Beni della
Abbazia di S. Pietro in Palazzuolo di Monteverdi:
Gordenne,
citato nell’atto del 20 gennaio 1105.
Il
20 gennaio 1105 con un documento redatto nel castello della
Leccia "territorio Volterrensi", Gisla vedova di Rodolfo,
figlio del conte Ugo Aldobrandeschi, con il consenso del figlio
e mundualdo Uguccione, offriva alla chiesa e al monastero di
S.Pietro di Monteverdi quello che il marito "in obito suo
iudicavit", ovvero ciò che Rodolfo IV Aldobrandeschi aveva
assegnato al cenobio nel suo testamento.
Si trattava di beni posti in Val di Cornia, fra i quali alcuni, pero',
sono difficilmente individuabili con precisione topografica.
Gisla offrì al monastero di S.Pietro "medietatem alterius
masie quae esse videtur in loco qui dicitur Gordenne"
- toponimo non identificabile, ma di origine etrusca
come altri della zona tra Monterotondo Marittimo e Monteverdi,
quale l'attuale podere Quercenne e la fattoria di Vecchienne
- "quartam alterius partem masie quae esse videtur in loco
qui dicitur Vecchenne", dove il cenobio di S.Pietro possedeva
già dai primi decenni del secolo XI due case massaricie .

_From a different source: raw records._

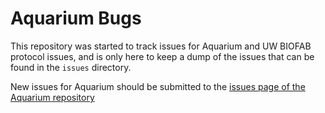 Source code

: # Aquarium Bugs

This repository was started to track issues for Aquarium and UW BIOFAB protocol issues, and is only here to keep a dump of the issues that can be found in the `issues` directory.

New issues for Aquarium should be submitted to the
[issues page of the Aquarium repository](https://github.com/klavinslab/aquarium/issues)
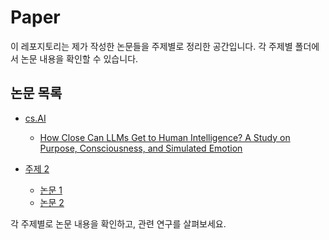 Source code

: # Paper

이 레포지토리는 제가 작성한 논문들을 주제별로 정리한 공간입니다. 각 주제별 폴더에서 논문 내용을 확인할 수 있습니다.

## 논문 목록

- [cs.AI]()
  - [How Close Can LLMs Get to Human Intelligence? A Study on Purpose, Consciousness, and Simulated Emotion](./cs.AI/How_Close_Can_LLMs_Get_to_Human_Intelligence.md)
  
- [주제 2](./주제2/README.md)
  - [논문 1](./주제2/논문1.md)
  - [논문 2](./주제2/논문2.md)



각 주제별로 논문 내용을 확인하고, 관련 연구를 살펴보세요.
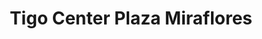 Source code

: ---
title: "Tigo Center Plaza Miraflores"
url: /tegucigalpa/tigo-center-plaza-miraflores/
shop: general
--- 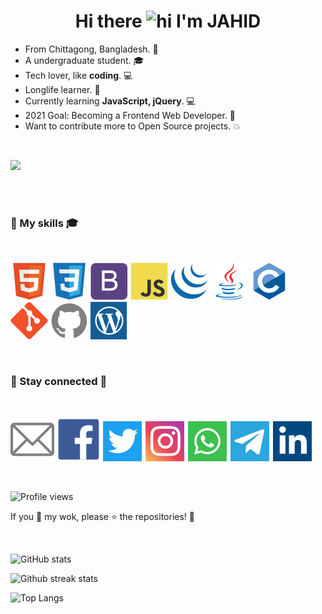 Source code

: <h1 align="center">Hi there <img src="https://user-images.githubusercontent.com/1303154/88677602-1635ba80-d120-11ea-84d8-d263ba5fc3c0.gif" width="25px" alt="hi"> I'm JAHID</h1>

* From Chittagong, Bangladesh. &#128204;
* A undergraduate student. &#127891;
* Tech lover, like **coding**. &#128187;
* Longlife learner. &#128214;
* Currently learning **JavaScript, jQuery**. &#128187;
* 2021 Goal: Becoming a Frontend Web Developer. &#127941;
* Want to contribute more to Open Source projects. &#128165;

<br>

<!-- ![](https://camo.githubusercontent.com/992babdffd8c74a1502de375fbdf7e4d54773242/68747470733a2f2f6d656469612e67697068792e636f6d2f6d656469612f53576f536b4e36447854737a71494b4571762f67697068792e676966) -->
![](https://github.com/DanielMichalski/DanielMichalski/blob/master/images/other/coding.gif?raw=true)

<br><br>

<h3> &#128681; My skills &#127891; </h3>

<br>

<i><img title="HTML" alt="HTML" src="assets/html5.svg"/></i>
<i><img title="CSS" alt="CSS" src="assets/css3.svg"/></i>
<i><img title="Bootstrap" alt="Bootstrap" src="assets/bootstrap.svg"/></i>
<i><img title="JavaScript" alt="JavaScript" src="assets/javascript.svg"/></i>
<i><img title="jQuery" alt="jQuery" src="assets/jquery.svg"/></i>
<i><img title="Java" alt="Java" src="assets/java.svg"/></i>
<i><img title="C" alt="C" src="assets/c.svg"/></i>
<i><img title="Git" alt="Git" src="assets/git.svg"/></i>
<i><img title="GitHub" alt="GitHub" src="assets/github.svg"/></i>
<i><img title="WordPress" alt="WordPress" src="assets/wordpress.svg"/></i>
<!-- <i><img title="Markdown" alt="WordPress" src="assets/markdown.svg"/></i> -->

<br>

<h3> &#128681; Stay connected &#129309; </h3>

<br>

<a href="mailto:jahid2811official@gmail.com" target="_blank"><img alt="Email" title="Email" src="assets/email.svg"/></a>
<a href="https://www.facebook.com/mrdeveloperjis" target="_blank"><img alt="Facebook" title="Facebook" src="assets/facebook.svg"/></a>
<a href="https://www.twitter.com/mrdeveloperjis" target="_blank"><img alt="Twitter" title="Twitter" src="assets/twitter.svg"/></a>
<a href="https://www.instagram.com/mrdeveloperjis" target="_blank"><img alt="Instagram" title="Instagram" src="assets/instagram.svg"/></a>
<a href="https://wa.me/+8801956185620" target="_blank"><img alt="WhatsApp" title="WhatsApp" src="assets/whatsapp.svg"/></a>
<a href="https://www.t.me/mrdeveloperjis" target="_blank"><img alt="Telegram" title="Telegram" src="assets/telegram.svg"/></a>
<a href="https://www.linkedin.com/in/mrdeveloperjis" target="_blank"><img alt="LinkedIn" title="LinkedIn" src="assets/linkedin.svg"/></a>

<br>

![Profile views](https://komarev.com/ghpvc/?username=mrdeveloperjis&color=blue)

If you &#128150; my wok, please &#11088; the repositories! &#129312;

<br>

![GitHub stats](https://github-readme-stats.vercel.app/api?username=mrdeveloperjis&count_private=true&show_icons=true&include_all_commits=true&hide_rank=false)

![Github streak stats](https://github-readme-streak-stats.herokuapp.com/?user=mrdeveloperjis)

![Top Langs](https://github-readme-stats.vercel.app/api/top-langs/?username=mrdeveloperjis&layout=compact&hide=ruby)

<!-- ![Tropghy](https://github-profile-trophy.vercel.app/?username=hansputera) -->

<!-- ![Repo Card](https://github-readme-stats.vercel.app/api/pin/?username=mrdeveloperjis&repo=mrdeveloperjis&show_owner=true) -->

<!-- ![stackoverflow card](https://readme-components.vercel.app/api?component=stackoverflow&stackoverflowid=14239209) -->

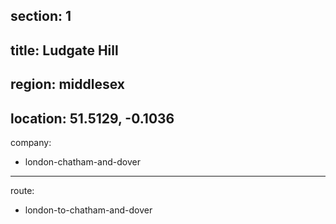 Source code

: section: 1
----
title: Ludgate Hill
----
region: middlesex
----
location: 51.5129, -0.1036
----
company:
- london-chatham-and-dover
----
route:
- london-to-chatham-and-dover
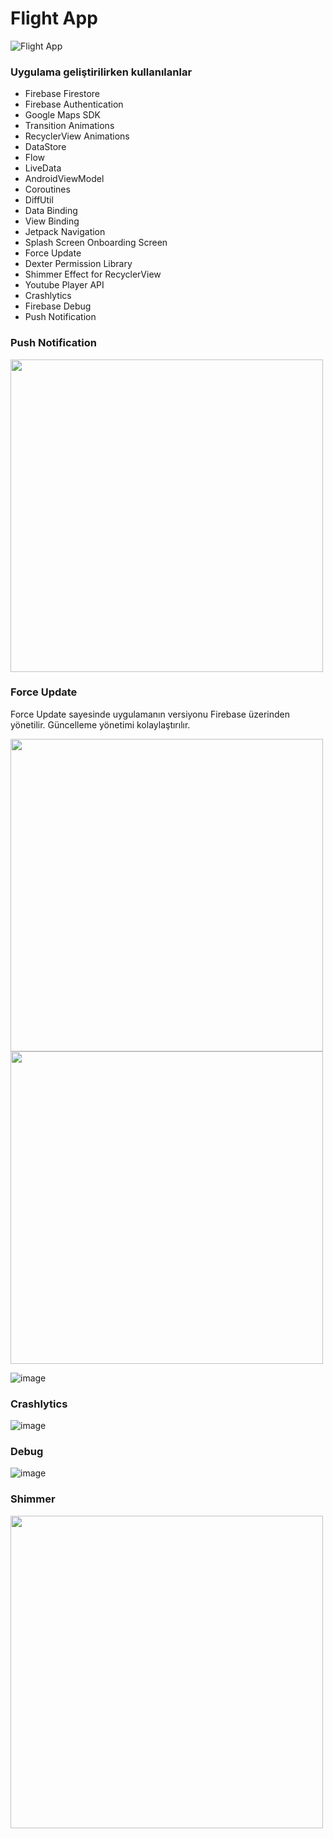 # Flight App 

![Flight App](https://user-images.githubusercontent.com/49096704/124655389-72fd3180-dea8-11eb-8a78-54bfbca6bb25.gif)

### Uygulama geliştirilirken kullanılanlar

- Firebase Firestore
- Firebase Authentication
- Google Maps SDK
- Transition Animations
- RecyclerView Animations
- DataStore
- Flow
- LiveData
- AndroidViewModel
- Coroutines
- DiffUtil
- Data Binding
- View Binding
- Jetpack Navigation
- Splash Screen Onboarding Screen
- Force Update
- Dexter Permission Library
- Shimmer Effect for RecyclerView
- Youtube Player API
- Crashlytics
- Firebase Debug
- Push Notification

### Push Notification
<img src="https://user-images.githubusercontent.com/49096704/127179216-62bd052f-c23a-4fbf-9d00-4246d047c0ef.gif" height="500">

### Force Update
Force Update sayesinde uygulamanın versiyonu Firebase üzerinden yönetilir. Güncelleme yönetimi kolaylaştırılır.

<img src="https://user-images.githubusercontent.com/49096704/124749157-8ce05800-df2c-11eb-8c6f-bb15cb782a3c.png" height="500"> <img src="https://user-images.githubusercontent.com/49096704/124749509-fceede00-df2c-11eb-8140-5d08eba48e17.png" height="500">



![image](https://user-images.githubusercontent.com/49096704/124750032-a504a700-df2d-11eb-912b-dba936847084.png)

### Crashlytics
![image](https://user-images.githubusercontent.com/49096704/125256965-9ccdb280-e305-11eb-9a23-25b5a20a660b.png)

### Debug

![image](https://user-images.githubusercontent.com/49096704/125291505-28593a80-e32a-11eb-9bca-22eaa618ee23.png)

### Shimmer 
<img src="https://user-images.githubusercontent.com/49096704/125114257-679d4680-e0f2-11eb-9a39-0dd6c6f206ba.gif" height="500">




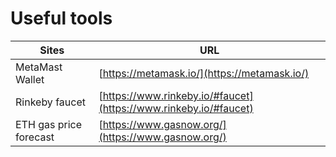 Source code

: # Useful tools

| Sites                  | URL                                                              |
| ---------------------- | ---------------------------------------------------------------- |
| MetaMast Wallet        | [https://metamask.io/](https://metamask.io/)                     |
| Rinkeby faucet         | [https://www.rinkeby.io/#faucet](https://www.rinkeby.io/#faucet) |
| ETH gas price forecast | [https://www.gasnow.org/](https://www.gasnow.org/)               |
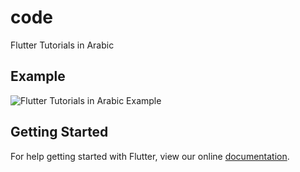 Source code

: # code
Flutter Tutorials in Arabic

## Example

![Flutter Tutorials in Arabic Example](https://i.imgur.com/pP8ChGh.gif)

## Getting Started

For help getting started with Flutter, view our online
[documentation](https://flutter.io/).
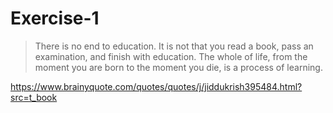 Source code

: # Exercise-1

> There is no end to education. It is not that you read a book, pass an examination, and finish with education. The whole of life, from the moment you are born to the moment you die, is a process of learning.

https://www.brainyquote.com/quotes/quotes/j/jiddukrish395484.html?src=t_book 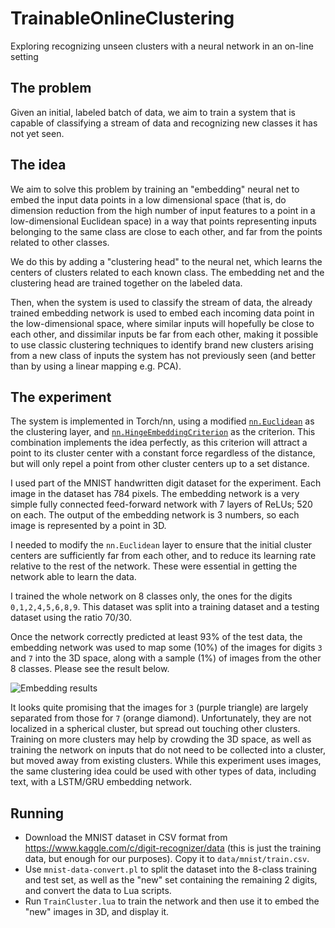 # TrainableOnlineClustering

Exploring recognizing unseen clusters with a neural network in an on-line
setting

## The problem

Given an initial, labeled batch of data, we aim to train a system
that is capable of classifying a stream of data and recognizing new classes
it has not yet seen.

## The idea

We aim to solve this problem by training an "embedding" neural net
to embed the input data points in a low dimensional space
(that is, do dimension reduction from
the high number of input features to a point in a low-dimensional Euclidean space)
in a way that points representing inputs belonging to the same class
are close to each other, and far from the points related to other classes.

We do this by adding a "clustering head" to the neural net, which
learns the centers of clusters related to each known class.
The embedding net and the clustering head are trained together on the labeled
data.

Then, when the system is used to classify the stream of data,
the already trained embedding network is used to embed each incoming data point in
the low-dimensional space, where similar inputs will hopefully be close to
each other, and dissimilar inputs be far from each other,
making it possible to use classic clustering techniques to identify
brand new clusters arising from a new class of inputs the system has not
previously seen (and better than by using a linear mapping e.g. PCA).

## The experiment

The system is implemented in Torch/nn,
using a modified
[`nn.Euclidean`](http://www.epcsirmaz.com/torch/torch_nn-simple_layers-euclidean.html)
as the clustering layer, and
[`nn.HingeEmbeddingCriterion`](http://www.epcsirmaz.com/torch/torch_nn-criterions-hingeembeddingcriterion.html)
as the criterion.
This combination implements the idea perfectly, as this criterion
will attract a point to its cluster center with a constant force regardless
of the distance, but will only repel a point from other cluster centers up
to a set distance.

I used part of the MNIST handwritten digit dataset for the experiment.
Each image in the dataset has 784 pixels.
The embedding network is a very simple fully connected feed-forward network
with 7 layers of ReLUs; 520 on each.
The output of the embedding network is 3 numbers, so each image is
represented by a point in 3D.

I needed to modify the `nn.Euclidean` layer to ensure that the initial
cluster centers are sufficiently far from each other, and to reduce its
learning rate relative to the rest of the network.
These were essential in getting the network able to learn the data.

I trained the whole network on 8 classes only, the ones for the digits
`0,1,2,4,5,6,8,9`. This dataset was split into a training dataset and
a testing dataset using the ratio 70/30.

Once the network correctly predicted at least 93% of the test data,
the embedding network was used to map some (10%) of the images for digits
`3` and `7` into the 3D space, along with a sample (1%) of images from the
other 8 classes. Please see the result below.

![Embedding results](https://raw.github.com/wiki/csirmaz/TrainableOnlineClustering/embedding.png)

It looks quite promising that the images for `3` (purple triangle) are
largely separated from those for `7` (orange diamond). Unfortunately,
they are not localized in a spherical cluster, but spread out touching
other clusters.
Training on more clusters may help by crowding the 3D space, as well
as training the network on inputs that do not need to be collected into a
cluster, but moved away from existing clusters.
While this experiment uses images, the same clustering idea could be used
with other types of data, including text, with a LSTM/GRU embedding network.

## Running

- Download the MNIST dataset in CSV format from https://www.kaggle.com/c/digit-recognizer/data (this is
just the training data, but enough for our purposes). Copy it to
  `data/mnist/train.csv`.
- Use `mnist-data-convert.pl` to split the dataset into the 8-class training
and test set, as well as the "new" set containing the remaining 2 digits,
and convert the data to Lua scripts.
- Run `TrainCluster.lua` to train the network and then use it to embed the
"new" images in 3D, and display it.
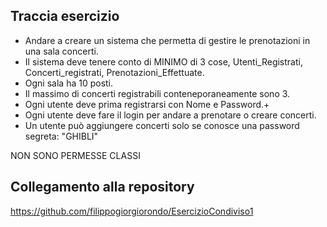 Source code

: ##  Traccia esercizio </h3>

- Andare a creare un sistema che permetta di gestire le prenotazioni in una sala concerti.
- Il sistema deve tenere conto di MINIMO di 3 cose, Utenti_Registrati, Concerti_registrati, Prenotazioni_Effettuate.
- Ogni sala ha 10 posti.
- Il massimo di concerti registrabili conteneporaneamente sono 3.
- Ogni utente deve prima registrarsi con Nome e Password.+
- Ogni utente deve fare il login per andare a prenotare o creare concerti.
- Un utente può aggiungere concerti solo se conosce una password segreta: "GHIBLI"


NON SONO PERMESSE CLASSI

## Collegamento alla repository
https://github.com/filippogiorgiorondo/EsercizioCondiviso1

Così scrive Gabriella Giuliani: la località Gordenne viene individuata per l’andamento
topografico dei beni e per la radice, per lo più in -na, comune
ai vicini Vecchienne e Quercenne, come derivante da nome personale
etrusco. Il Repetti alla voce Bagni Vetuloniesi:
“(Gisla)...fece
donazione alla badia di Monte Verdi
di alcune terre che possedeva in Cafaggio, in
Acque Albule, in luogo appellato Gordena, e in
Vecchiena, nomignoli tutti dei contorni di Monte Rotondo,
mentre in un’altra carta del 6 marzo 1222 della stessa provenienza
(Arch. di Massa) si specifica il Bagno di Gordena.”
Solo la recente
pubblicazione dello Statuto di Monterotondo (1578), a cura di
Gianni Enrico Franceschini, ha permesso di identificare l’ubicazione di Gordenne,
che troviamo citato nella Rubrica 22- che riportiamo per intero
- come serra di Gordenna:
Indice overo tavola de la quarta Distintione
de le Rubriche de Danni dati.
[22]
De la pena de la bandita de le bestie domate.
Considerato
quanto grandissima utilità, e provento ne segua havere assai
bestie dome da aratro in la terra nostra però per conservamento,
e mantenimento di quelle, haviamo facta la infrascritta bandita,
la quale incomincia dal botrello che esce del Malvado, et va
per infino agl'annesti, e va per lo botrello del colle di Barlescia*
verso l'aia de la serra di Gordenna, e come mette el botrello
del Bufone per infino ala Miglia. In la quale bandita nissuna
persona di qualunche stato grado, o condition si sia presuma
dare alcuno danno con alcuna generatione di bestie incominciando
in calende di Maggio per infino si romparà a pasturare detta
bandita pena per ciascheduna bestia grossa soldi dieci di denari,
e per ciascheduna bestia minuta soldi cinque di denari per ogni
volta, la qual si possa rompere, e pasturare la vigilia di Pasqua
di Natale, e non prima se altro per lo Conseglio non sarà deliberato.
*
in margine d'altra mano Bandita di Bestie Domate pena.
Sottolineiamo
l’importanza che le pubblicazioni di documenti di storia locale,
ed in particolar modo gli Statuti Comunali, assumono per
la conoscenza dell’aspetto sociale, organizzativo e legale delle
antiche comunità, ma anche per il contributo che portano alla
conoscenza del territorio derivante dalla ricchezza di toponimi,
nomi propri di persone, chiese, pievi, fiumi e altro.
Segnaliamo
che lo Statuto trecentesco di Monteverdi oggetto nel 1996 della
tesi di Francesco Alunno, è ancora in attesa di pubblicazione.